» Work item:
Among the lines below, return each one that contains the word "assumes".
========
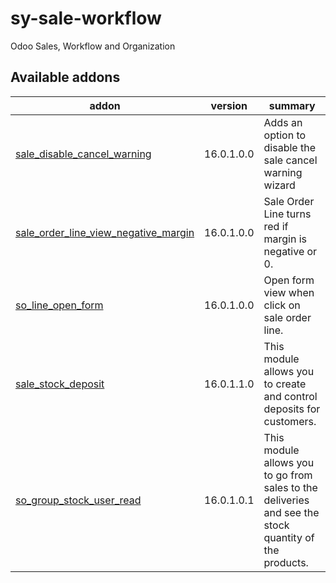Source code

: # sy-sale-workflow
Odoo Sales, Workflow and Organization

[//]: # (addons)

Available addons
----------------
addon | version | summary
--- | --- | ---
[sale_disable_cancel_warning](sale_disable_cancel_warning/) | 16.0.1.0.0 | Adds an option to disable the sale cancel warning wizard
[sale_order_line_view_negative_margin](sale_order_line_view_negative_margin/) | 16.0.1.0.0 | Sale Order Line turns red if margin is negative or 0.
[so_line_open_form](so_line_open_form/) | 16.0.1.0.0 | Open form view when click on sale order line.
[sale_stock_deposit](sale_stock_deposit/) | 16.0.1.1.0 | This module allows you to create and control deposits for customers.
[so_group_stock_user_read](so_group_stock_user_read/) | 16.0.1.0.1 |  This module allows you to go from sales to the deliveries and see the stock quantity of the products.

[//]: # (end addons)
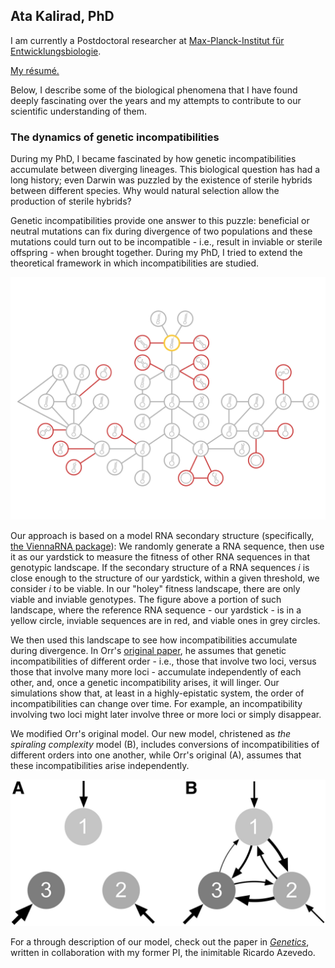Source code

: ## Ata Kalirad, PhD

I am currently  a Postdoctoral researcher at [Max-Planck-Institut für Entwicklungsbiologie](). 

[My résumé.](Kalirad_CV_2021.pdf)

Below, I describe some of the biological phenomena that I have found deeply fascinating over the years and my attempts to contribute to our scientific understanding of them. 

### The dynamics of genetic incompatibilities

During my PhD, I became fascinated by how genetic incompatibilities accumulate between diverging lineages. This biological question has had a long history; even Darwin was puzzled by the existence of sterile hybrids between different species. Why would natural selection allow the production of sterile hybrids? 

Genetic incompatibilities provide one answer to this puzzle: beneficial or neutral mutations can fix during divergence of two populations and these mutations could turn out to be incompatible - i.e., result in inviable or sterile offspring - when brought together. During my PhD, I tried to extend the theoretical framework in which incompatibilities are studied.

![Image](Cover_LR.png)

Our approach is based on a model RNA secondary structure (specifically, [the ViennaRNA package](https://www.tbi.univie.ac.at/RNA/)): We randomly generate a RNA sequence, then use it as our yardstick to measure the fitness of other RNA sequences in that genotypic landscape. If the secondary structure of a RNA sequences *i* is close enough to the structure of our yardstick, within a given threshold, we consider *i* to be viable. In our "holey" fitness landscape, there are only viable and inviable genotypes. The figure above a portion of such landscape, where the reference RNA sequence - our yardstick - is in a yellow circle, inviable sequences are in red, and viable ones in grey circles.

We then used this landscape to see how incompatibilities accumulate during divergence. In Orr's [original paper](https://www.genetics.org/content/139/4/1805.short), he assumes that genetic incompatibilities of different order - i.e., those that involve two loci, versus those that involve many more loci - accumulate independently of each other, and, once a genetic incompatibility arises, it will linger. Our simulations show that, at least in a highly-epistatic system, the order of incompatibilities can change over time. For example, an incompatibility involving two loci might later involve three or more loci or simply disappear. 

We modified Orr's original model. Our new model, christened as *the spiraling complexity* model (B), includes conversions of incompatibilities of different orders into one another, while Orr's original (A), assumes that these incompatibilities arise independently. 

![Image](F6.large.jpg)

For a through description of our model, check out the paper in [*Genetics*]((kalirad17a.pdf)), written in collaboration with my former PI, the inimitable Ricardo Azevedo. 


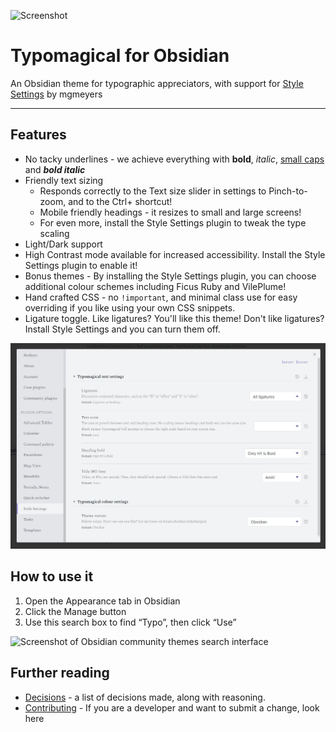 
![Screenshot](https://raw.githubusercontent.com/hungsu/typomagical-obsidian/main/Typomagical.gif)

# Typomagical for Obsidian

An Obsidian theme for typographic appreciators, with support for [Style Settings](https://github.com/mgmeyers/obsidian-style-settings) by mgmeyers

-----

## Features

- No tacky underlines - we achieve everything with  **bold**, *italic*, [small caps](https://practicaltypography.com/small-caps.html) and ***bold italic***
- Friendly text sizing
	- Responds correctly to the Text size slider in settings to Pinch-to-zoom, and to the Ctrl+ shortcut!
	- Mobile friendly headings - it resizes to small and large screens!
	- For even more, install the Style Settings plugin to tweak the type scaling
- Light/Dark support
- High Contrast mode available for increased accessibility. Install the Style Settings plugin to enable it!
- Bonus themes - By installing the Style Settings plugin, you can choose additional colour schemes including Ficus Ruby and VilePlume!
- Hand crafted CSS - no `!important`, and minimal class use for easy overriding if you like using your own CSS snippets.
- Ligature toggle. Like ligatures? You'll like this theme! Don't like ligatures? Install Style Settings and you can turn them off.


![Screenshot](typomagical-settings.jpg)

## How to use it

1. Open the Appearance tab in Obsidian
2. Click the Manage button
3. Use this search box to find “Typo”, then click “Use”

![Screenshot of Obsidian community themes search interface](https://forum.obsidian.md/uploads/default/original/3X/e/f/ef852693d6fc59d88a9b9edde9077cfbfe306b44.png)

## Further reading

- [Decisions](./decisions.md) - a list of decisions made, along with reasoning.
- [Contributing](./CONTRIBUTING.md) - If you are a developer and want to submit a change, look here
========
» Response to this task:
We then used this landscape to see how incompatibilities accumulate during divergence. In Orr's [original paper](https://www.genetics.org/content/139/4/1805.short), he assumes that genetic incompatibilities of different order - i.e., those that involve two loci, versus those that involve many more loci - accumulate independently of each other, and, once a genetic incompatibility arises, it will linger. Our simulations show that, at least in a highly-epistatic system, the order of incompatibilities can change over time. For example, an incompatibility involving two loci might later involve three or more loci or simply disappear. 
We modified Orr's original model. Our new model, christened as *the spiraling complexity* model (B), includes conversions of incompatibilities of different orders into one another, while Orr's original (A), assumes that these incompatibilities arise independently. 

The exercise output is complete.